Competitive positioning

Autodesk’s key competitive advantages include:

  • Entrenched installed base in AutoCAD and Revit, resulting in high switching costs and strong renewal dynamics.
  • Ecosystem and interoperability, with a wide installed base of partners, developers, and standardized workflows in AEC.
  • Recurring revenue model with strong visibility, supported by long-term contracts and maintenance-to-subscription conversions largely complete.

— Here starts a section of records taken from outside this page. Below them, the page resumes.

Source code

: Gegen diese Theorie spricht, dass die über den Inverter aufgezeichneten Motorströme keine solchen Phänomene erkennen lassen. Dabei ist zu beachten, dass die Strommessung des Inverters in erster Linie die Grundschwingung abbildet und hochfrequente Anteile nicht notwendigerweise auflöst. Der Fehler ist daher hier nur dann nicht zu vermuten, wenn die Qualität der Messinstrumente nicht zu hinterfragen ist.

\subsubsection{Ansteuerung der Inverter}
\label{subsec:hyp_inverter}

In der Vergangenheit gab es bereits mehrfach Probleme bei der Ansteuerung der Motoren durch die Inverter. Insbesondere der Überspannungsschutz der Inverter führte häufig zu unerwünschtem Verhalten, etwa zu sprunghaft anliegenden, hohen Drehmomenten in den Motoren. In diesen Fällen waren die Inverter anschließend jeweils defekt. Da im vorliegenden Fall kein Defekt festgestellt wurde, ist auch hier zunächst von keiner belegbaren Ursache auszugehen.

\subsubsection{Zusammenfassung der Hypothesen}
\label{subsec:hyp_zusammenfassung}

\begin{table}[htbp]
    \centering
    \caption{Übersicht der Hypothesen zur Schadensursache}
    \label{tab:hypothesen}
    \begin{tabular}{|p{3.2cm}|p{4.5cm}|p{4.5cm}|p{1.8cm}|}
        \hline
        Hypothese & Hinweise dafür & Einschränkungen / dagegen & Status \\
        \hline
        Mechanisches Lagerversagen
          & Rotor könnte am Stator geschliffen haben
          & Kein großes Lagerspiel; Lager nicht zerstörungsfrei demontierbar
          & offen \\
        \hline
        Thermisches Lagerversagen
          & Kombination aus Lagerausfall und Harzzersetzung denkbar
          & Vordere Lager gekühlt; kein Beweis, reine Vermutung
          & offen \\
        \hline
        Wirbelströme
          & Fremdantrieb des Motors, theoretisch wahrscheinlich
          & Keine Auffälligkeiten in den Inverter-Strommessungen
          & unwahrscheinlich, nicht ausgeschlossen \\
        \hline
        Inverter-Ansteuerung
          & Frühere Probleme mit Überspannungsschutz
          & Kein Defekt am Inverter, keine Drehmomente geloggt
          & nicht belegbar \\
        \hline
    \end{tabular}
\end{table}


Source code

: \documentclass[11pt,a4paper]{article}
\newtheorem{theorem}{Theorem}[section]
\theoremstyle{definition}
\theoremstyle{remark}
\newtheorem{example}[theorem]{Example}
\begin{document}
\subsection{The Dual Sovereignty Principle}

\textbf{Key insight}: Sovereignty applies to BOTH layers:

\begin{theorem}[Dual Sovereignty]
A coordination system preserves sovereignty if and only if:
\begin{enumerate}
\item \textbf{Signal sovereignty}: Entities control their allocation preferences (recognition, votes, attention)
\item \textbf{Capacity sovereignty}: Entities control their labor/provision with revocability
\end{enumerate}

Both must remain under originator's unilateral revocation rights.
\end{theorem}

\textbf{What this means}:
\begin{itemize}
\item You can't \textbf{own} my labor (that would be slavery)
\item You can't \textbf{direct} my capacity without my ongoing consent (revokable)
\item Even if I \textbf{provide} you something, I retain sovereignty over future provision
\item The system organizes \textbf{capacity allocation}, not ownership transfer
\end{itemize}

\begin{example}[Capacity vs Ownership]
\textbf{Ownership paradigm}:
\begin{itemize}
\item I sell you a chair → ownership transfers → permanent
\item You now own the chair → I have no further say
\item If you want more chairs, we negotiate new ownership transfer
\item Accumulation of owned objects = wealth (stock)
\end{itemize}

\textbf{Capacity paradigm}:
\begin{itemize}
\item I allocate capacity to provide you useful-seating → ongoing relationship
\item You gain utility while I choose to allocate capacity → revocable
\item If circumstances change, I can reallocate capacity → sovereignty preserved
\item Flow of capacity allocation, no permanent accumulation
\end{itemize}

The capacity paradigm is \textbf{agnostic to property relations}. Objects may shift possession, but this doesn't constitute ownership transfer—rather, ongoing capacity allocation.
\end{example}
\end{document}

Key competitive challenges:

  • Rivals like Dassault and PTC continue to innovate aggressively in PLM and cloud-native offerings.
  • Bentley and Trimble are well positioned in specific verticals (infrastructure, field/geo), where Autodesk must invest to maintain or broaden its influence.
  • Platform convergence and the push toward integrated, cloud-based construction and manufacturing platforms raise the bar for ongoing R&D and M&A.

In sum, Autodesk combines a strong competitive position, high margins, and robust FCF generation with a history of consistent EPS outperformance and mid-teens-plus growth. Investors must balance these strengths against a premium valuation, leverage levels, and cyclical exposure to construction and manufacturing software budgets.